The effect of angiotensin II (ANG II) on potassium transport across the short-circuited rat distal colon was investigated using 86Rb+ as a tracer for unidirectional K+ fluxes. The addition of high concentrations of ANG II (>/=10(-6) M) to the serosal bathing solution had no effect on the mucosal to serosal flux of Rb+, but significantly increased the serosal to mucosal flux and abolished the basal net absorptive Rb+ flux. These ANG-II-induced alterations in Rb+ transport were blocked by the AT1 receptor antagonist losartan and its metabolite EXP3174, which is also known to have AT1 receptor antagonistic activity. In contrast, an AT2 receptor antagonist, PD123319, did not prevent the alterations in colonic Rb+ transport induced by ANG II in vitro. At lower bath concentrations (10(-7) M to 10(-10) M ), ANG II had no measurable effects on Rb+ transport across this tissue but ANG II did have a bimodal effect on short-circuit current (Isc), indicating additional effects on the electrogenic transport of other ions.
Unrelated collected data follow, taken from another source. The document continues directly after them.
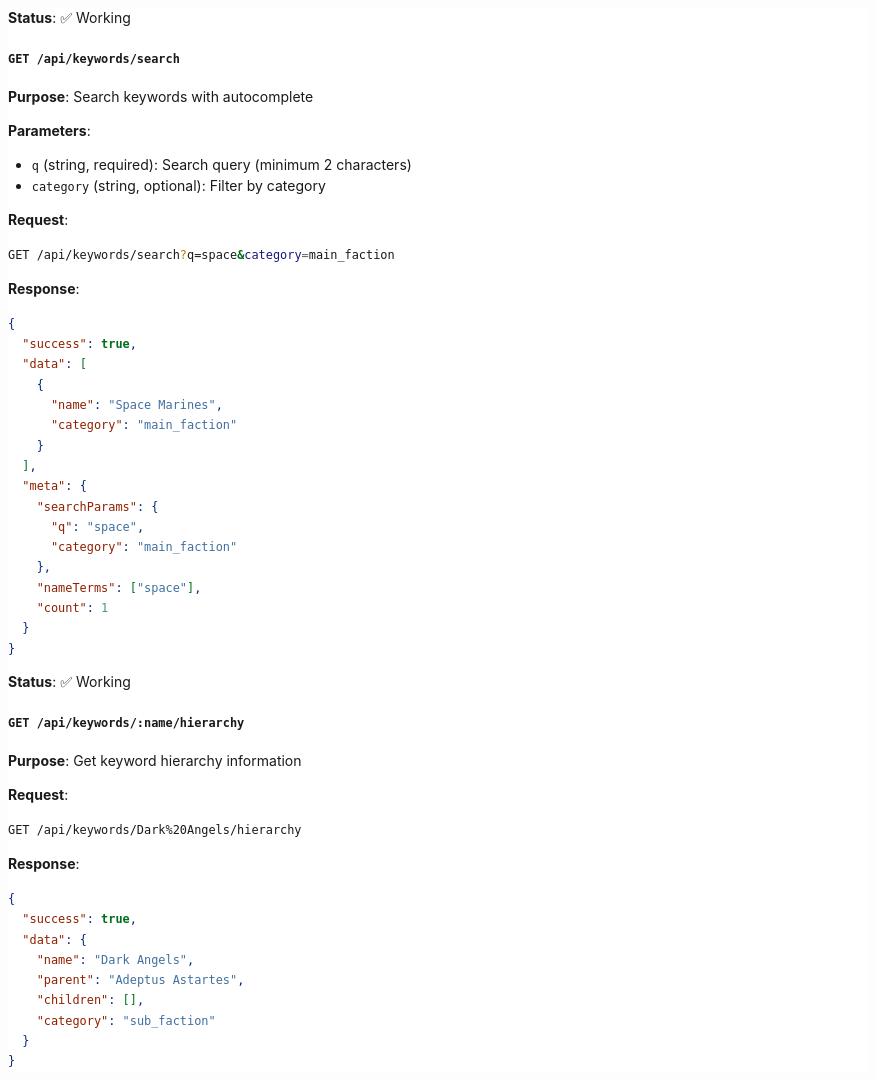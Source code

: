 **Status**: ✅ Working

#### `GET /api/keywords/search`
**Purpose**: Search keywords with autocomplete

**Parameters**:
- `q` (string, required): Search query (minimum 2 characters)
- `category` (string, optional): Filter by category

**Request**:
```bash
GET /api/keywords/search?q=space&category=main_faction
```

**Response**:
```json
{
  "success": true,
  "data": [
    {
      "name": "Space Marines",
      "category": "main_faction"
    }
  ],
  "meta": {
    "searchParams": {
      "q": "space",
      "category": "main_faction"
    },
    "nameTerms": ["space"],
    "count": 1
  }
}
```

**Status**: ✅ Working

#### `GET /api/keywords/:name/hierarchy`
**Purpose**: Get keyword hierarchy information

**Request**:
```bash
GET /api/keywords/Dark%20Angels/hierarchy
```

**Response**:
```json
{
  "success": true,
  "data": {
    "name": "Dark Angels",
    "parent": "Adeptus Astartes",
    "children": [],
    "category": "sub_faction"
  }
}
```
Dose-dependent reductions in Isc were observed between 10(-7) M (DeltaIsc=1.96+/-0.49 microEq.cm-2.h-1, n=6) and 10(-10) M (DeltaIsc=0.16+/-0.19 microEq.cm-2.h-1, n=7) ANG II, whereas Isc was increased at the higher concentrations (DeltaIsc= 3.36+/-0.52 microEq.cm-2.h-1, n=7, at 10(-4) M). The ANG-II-induced increases and decreases in Isc were both blocked by losartan but not by PD123319. These studies are the first to demonstrate an effect of ANG II on K+ transport across rat colon that is independent of aldosterone and mediated by AT1 receptors.